Анализ морфологии бактерий

С начала промышленного производства лабораторных микроскопов во второй половине XIX в. анализ морфологии бактерий стал сравнительно несложным делом. Были охарактеризованы основные формы и клеточные агрегаты бактерий, придаточные структуры и цитоплазматические включения, а также структурные превращения бактерий, в частности при образовании дифференцированных клеток.

Выдающимся достижением стало открытие в 1876-1877 гг. Фердинандом Коном, Робертом Кохом и Джоном Тиндэлом покоящихся резистентных клеток бактерий — эндоспор. Однако внутреннее строение бактерий долго оставалось загадкой, и в первую очередь это касалось бактериального «ядра».

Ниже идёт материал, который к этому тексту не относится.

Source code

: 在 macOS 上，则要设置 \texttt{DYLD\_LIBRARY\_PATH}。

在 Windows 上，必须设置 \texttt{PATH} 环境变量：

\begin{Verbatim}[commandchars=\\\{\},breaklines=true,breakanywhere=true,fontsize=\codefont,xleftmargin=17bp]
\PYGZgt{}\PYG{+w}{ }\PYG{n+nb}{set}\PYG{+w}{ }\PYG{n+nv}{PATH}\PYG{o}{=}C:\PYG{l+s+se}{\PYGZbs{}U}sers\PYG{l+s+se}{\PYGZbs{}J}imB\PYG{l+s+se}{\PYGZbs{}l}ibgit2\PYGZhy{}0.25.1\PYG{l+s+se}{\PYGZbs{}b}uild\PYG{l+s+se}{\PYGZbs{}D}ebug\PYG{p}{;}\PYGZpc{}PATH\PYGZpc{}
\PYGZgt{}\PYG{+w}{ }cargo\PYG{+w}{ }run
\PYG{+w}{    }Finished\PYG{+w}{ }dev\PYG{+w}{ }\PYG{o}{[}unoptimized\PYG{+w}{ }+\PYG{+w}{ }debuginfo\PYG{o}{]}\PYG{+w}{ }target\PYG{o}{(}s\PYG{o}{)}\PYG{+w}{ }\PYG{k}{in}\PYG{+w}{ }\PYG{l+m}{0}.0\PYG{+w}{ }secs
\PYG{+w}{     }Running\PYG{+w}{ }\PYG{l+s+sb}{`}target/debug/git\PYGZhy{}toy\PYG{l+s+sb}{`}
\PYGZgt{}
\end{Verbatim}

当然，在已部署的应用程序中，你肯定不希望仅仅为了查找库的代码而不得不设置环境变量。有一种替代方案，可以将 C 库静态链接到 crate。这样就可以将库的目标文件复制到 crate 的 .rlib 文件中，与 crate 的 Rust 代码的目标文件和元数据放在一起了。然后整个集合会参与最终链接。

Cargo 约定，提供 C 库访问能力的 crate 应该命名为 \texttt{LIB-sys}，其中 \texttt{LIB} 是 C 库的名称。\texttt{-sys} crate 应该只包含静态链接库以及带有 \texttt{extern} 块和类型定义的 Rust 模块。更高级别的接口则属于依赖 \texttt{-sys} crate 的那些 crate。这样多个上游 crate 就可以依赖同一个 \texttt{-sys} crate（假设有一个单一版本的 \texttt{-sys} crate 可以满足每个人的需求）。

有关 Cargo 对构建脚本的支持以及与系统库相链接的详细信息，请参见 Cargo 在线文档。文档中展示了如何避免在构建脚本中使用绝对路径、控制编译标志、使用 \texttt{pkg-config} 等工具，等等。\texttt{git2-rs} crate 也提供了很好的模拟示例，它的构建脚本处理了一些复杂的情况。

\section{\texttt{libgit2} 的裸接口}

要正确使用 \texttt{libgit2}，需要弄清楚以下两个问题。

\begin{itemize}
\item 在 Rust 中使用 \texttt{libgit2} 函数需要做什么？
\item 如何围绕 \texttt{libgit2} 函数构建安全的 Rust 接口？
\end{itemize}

Первые сведения по функциональной цитологии бактерий стали накапливаться в 1950-1960-е годы, когда в микробиологию пришли методы электронной микроскопии. Широкая возможность изучать анатомию бактерий с помощью электронного микроскопа появилась после того, как:

а) Вильямс (R. С. Williams) включил в арсенал бактериологических методик процедуру напыления клеток и субклеточных структур тяжелыми металлами;

б) Паладе (G. A. Palade, Нобелевская премия по физиологии и медицине, 1974 г.) стал использовать для фиксации оксид осмия;

в) Ньюмен (S. В. Newman) разработал способ приготовления ультратонких срезов из заливок материала в метакрилатные смолы;

г) Келенбергер (Е. Kellenberger) предложил метод фиксации забуференным глутаровым альдегидом и метод контрастирования с помощью ацетата уранила.

В 1960-1970-е годы Солтон (М. R. J. Salton) и Мюррэй (R. G. Е. Murray) получили первые данные о строении оболочки и внутренних мембран, Чэпмен (G. В. Chapman) и Робиноу (С. Robinow) описали морфологию нуклеоида и деление, Фиц-Джеймс (Р. С. Fitz-James) провел исследования дифференциации эндоспор, Депамфилис (М. L. DePamphilis) охарактеризовал ультраструктуру жгутика, а Шмидт (Т. М. Schmidt) — серных глобул и других функциональных включений.

Во второй половине 1970-х годов, когда Наннинга (N. Nanninga) ввел в электронную микроскопию процедуру вакуумного протравливания поверхности замороженного образца (англ, freeze-etching) и, в особенности, когда появился метод сверхскоростной криофиксации и криозамещения воды органическими растворителями, цитология бактерий научилась избавляться от артефактов.

Изучение динамической ультраструктуры бактерий вышло на новый качественный уровень в начале 1990-х годов после внедрения иммунозондов, а также методов регистрации автофлуоресценции и эпифлуоресценции in situ. Это весьма стимулировало изучение динамической анизотропии бактериальной клетки, репликации ДНК, сегрегации дочерних хромосом и механизма бинарного деления.